Angle bisectors of angles by vertices $A$, $B$ and $C$ in triangle $ABC$ intersect opposing sides in points $A_1$, $B_1$ and $C_1$, respectively. Let $M$ be an arbitrary point on one of the lines $A_1B_1$, $B_1C_1$ and $C_1A_1$. Let $M_1$, $M_2$ and $M_3$ be orthogonal projections of point $M$ on lines $BC$, $CA$ and $AB$, respectively.
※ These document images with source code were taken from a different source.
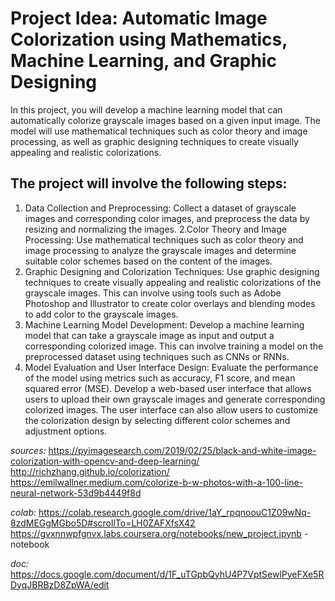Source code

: # Project Idea: Automatic Image Colorization using Mathematics, Machine Learning, and Graphic Designing

In this project, you will develop a machine learning model that can automatically colorize grayscale images based on a given input image. The model will use mathematical techniques such as color theory and image processing, as well as graphic designing techniques to create visually appealing and realistic colorizations.

## The project will involve the following steps:

1. Data Collection and Preprocessing: Collect a dataset of grayscale images and corresponding color images, and preprocess the data by resizing and     normalizing the images.
2.Color Theory and Image Processing: Use mathematical techniques such as color theory and image processing to analyze the grayscale images and determine suitable color schemes based on the content of the images.
3. Graphic Designing and Colorization Techniques: Use graphic designing techniques to create visually appealing and realistic colorizations of the grayscale images. This can involve using tools such as Adobe Photoshop and Illustrator to create color overlays and blending modes to add color to the grayscale images.
4. Machine Learning Model Development: Develop a machine learning model that can take a grayscale image as input and output a corresponding colorized image. This can involve training a model on the preprocessed dataset using techniques such as CNNs or RNNs.
5. Model Evaluation and User Interface Design: Evaluate the performance of the model using metrics such as accuracy, F1 score, and mean squared error (MSE). Develop a web-based user interface that allows users to upload their own grayscale images and generate corresponding colorized images. The user interface can also allow users to customize the colorization design by selecting different color schemes and adjustment options.

*sources:*
https://pyimagesearch.com/2019/02/25/black-and-white-image-colorization-with-opencv-and-deep-learning/
http://richzhang.github.io/colorization/
https://emilwallner.medium.com/colorize-b-w-photos-with-a-100-line-neural-network-53d9b4449f8d



*colab:*
https://colab.research.google.com/drive/1aY_rpqnoouC1Z09wNq-8zdMEGgMGbo5D#scrollTo=LH0ZAFXfsX42
https://gvxnnwpfgnvx.labs.coursera.org/notebooks/new_project.ipynb - notebook

*doc:*
https://docs.google.com/document/d/1F_uTGpbQyhU4P7VptSewlPyeFXe5RDyqJBRBzD8ZpWA/edit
Prove that one of the lines $MM_1$, $MM_2$ and $MM_3$ is equal to sum of other two.

Circle $k$  with radius $r$ touches the line $p$ in point $A$. Let $AB$ be a dimeter of circle and $C$ an arbitrary point of circle distinct from points $A$ and $B$. Let $D$ be a foot of perpendicular from point $C$ to line $AB$. Let $E$ be a point on extension of line $CD$, over point $D$, such that $ED=BC$. Let tangents on circle from point $E$ intersect line $p$ in points $K$ and $N$. Prove that length of $KN$ does not depend from $C$

Let angle bisectors of angles $\angle BAC$ and $\angle ABC$ of triangle $ABC$ intersect sides $BC$ and $AC$ in points $D$ and $E$, respectively. Let points $F$ and $G$ be foots of perpendiculars from point $C$ on lines $AD$ and $BE$, respectively. Prove that $FG \mid \mid AB$

Let $S$ be a point inside triangle $ABC$ and let lines $AS$, $BS$ and $CS$ intersect sides $BC$, $CA$ and $AB$ in points $X$, $Y$ and $Z$, respectively. Prove that $$\frac{BX\cdot CX}{AX^2}+\frac{CY\cdot AY}{BY^2}+\frac{AZ\cdot BZ}{CZ^2}=\frac{R}{r}-1$$ iff $S$ is incenter of $ABC$

It is given triangle $ABC$ such that $\angle ABC = 3 \angle CAB$. On side $AC$ there are two points $M$ and $N$ in order $A - N - M - C$ and $\angle CBM = \angle MBN = \angle NBA$. Let $L$ be an arbitrary point on side $BN$ and $K$ point on $BM$ such that $LK \mid \mid AC$. Prove that lines $AL$, $NK$ and $BC$ are concurrent.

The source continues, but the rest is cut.